Lloyds Banking Group avalia aumento de remuneração de seu CEO. Charlie Nunn pode receber um pacote anual superior a £13 milhões, tornando-se o mais recente executivo a se beneficiar da decisão do Reino Unido de afrouxar o teto de bônus de bancos. A remuneração acompanha uma política de três anos em revisão pelo comitê, aproveitando regras mais flexíveis.
O movimento ocorre após bancos rivais já terem aprovado elevações significativas de remuneração. Barclays elevou o teto em 45% no ano passado, HSBC indicou aumento de 43% e NatWest aprovou 43% a mais para suas respectivas lideranças. Os desvios mostram tendência de remuneração atrelada a metas de desempenho.

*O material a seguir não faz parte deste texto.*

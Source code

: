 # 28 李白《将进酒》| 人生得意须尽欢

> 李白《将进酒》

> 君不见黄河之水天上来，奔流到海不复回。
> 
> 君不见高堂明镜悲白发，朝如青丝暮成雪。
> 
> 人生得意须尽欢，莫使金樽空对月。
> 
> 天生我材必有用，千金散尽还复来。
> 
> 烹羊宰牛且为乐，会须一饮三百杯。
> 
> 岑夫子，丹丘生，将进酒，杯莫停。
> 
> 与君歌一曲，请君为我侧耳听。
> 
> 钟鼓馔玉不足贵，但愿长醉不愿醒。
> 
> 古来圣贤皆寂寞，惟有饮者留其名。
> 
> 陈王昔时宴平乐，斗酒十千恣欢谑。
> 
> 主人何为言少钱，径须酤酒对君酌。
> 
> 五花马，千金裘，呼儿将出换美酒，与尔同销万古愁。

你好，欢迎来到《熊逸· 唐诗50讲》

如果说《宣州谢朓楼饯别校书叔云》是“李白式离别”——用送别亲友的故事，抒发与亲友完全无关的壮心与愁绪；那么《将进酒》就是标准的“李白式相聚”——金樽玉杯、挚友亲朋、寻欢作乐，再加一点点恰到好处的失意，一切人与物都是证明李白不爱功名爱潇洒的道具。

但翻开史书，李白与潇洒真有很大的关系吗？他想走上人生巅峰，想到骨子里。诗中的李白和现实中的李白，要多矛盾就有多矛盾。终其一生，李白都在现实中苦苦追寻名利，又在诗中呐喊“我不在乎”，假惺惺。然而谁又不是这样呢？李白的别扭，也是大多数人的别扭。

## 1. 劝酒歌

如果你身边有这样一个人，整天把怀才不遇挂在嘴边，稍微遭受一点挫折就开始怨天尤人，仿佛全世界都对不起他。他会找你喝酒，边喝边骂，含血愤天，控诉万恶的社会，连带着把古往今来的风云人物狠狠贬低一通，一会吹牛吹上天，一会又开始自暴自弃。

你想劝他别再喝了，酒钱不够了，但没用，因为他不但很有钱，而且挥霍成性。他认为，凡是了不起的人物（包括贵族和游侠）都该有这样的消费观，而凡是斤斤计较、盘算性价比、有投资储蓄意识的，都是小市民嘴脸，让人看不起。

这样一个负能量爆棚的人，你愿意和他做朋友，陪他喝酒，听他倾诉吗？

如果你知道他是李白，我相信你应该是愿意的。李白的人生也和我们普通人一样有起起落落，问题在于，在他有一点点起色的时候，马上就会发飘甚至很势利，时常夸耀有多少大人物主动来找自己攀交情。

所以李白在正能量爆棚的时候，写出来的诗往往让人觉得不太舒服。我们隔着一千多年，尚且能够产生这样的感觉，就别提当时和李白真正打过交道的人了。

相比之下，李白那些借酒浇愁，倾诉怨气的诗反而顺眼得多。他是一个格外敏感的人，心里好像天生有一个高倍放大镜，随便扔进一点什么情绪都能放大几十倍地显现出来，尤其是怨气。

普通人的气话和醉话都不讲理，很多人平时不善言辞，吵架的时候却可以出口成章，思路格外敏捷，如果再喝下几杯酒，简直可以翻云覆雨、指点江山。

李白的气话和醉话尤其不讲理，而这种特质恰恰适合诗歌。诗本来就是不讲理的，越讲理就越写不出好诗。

Se Lloyds seguir a mesma linha, o teto de Nunn poderia chegar a £13,2 milhões, frente aos £9,1 milhões atuais. A proposta deverá ser votada pelos acionistas na próxima assembleia geral anual, prevista para esta primavera. A direção já sinalizou que o salário fixo deverá ficar mais baixo.
Motivação regulatória e impacto no setor. A mudança no teto foi introduzida em 2014 e derrubada recentemente como parte das regras pós-Brexit para atrair talentos para o setor financeiro britânico. Críticos argumentam que a flexibilização pode inflar salários sem reduzir riscos, enquanto defensores dizem que salários maiores atraem talentos internacionais.
Contexto de mercado e liderança. Fontes ligadas ao setor destacam que investidores institucionais apoiam ajustes para acompanhar a concorrência global, especialmente com pacotes elevados na América do Norte. Dados de 2024 mostram aumentos expressivos em remuneração de executivos-chefes em várias instituições.
Lloyds reforça o alinhamento entre desempenho e recompensa. Em comunicado, a instituição afirmou que as propostas considerarão mudanças regulatórias e mantêm o objetivo de oferecer remuneração competitiva associada à criação de valor de longo prazo para clientes e acionistas.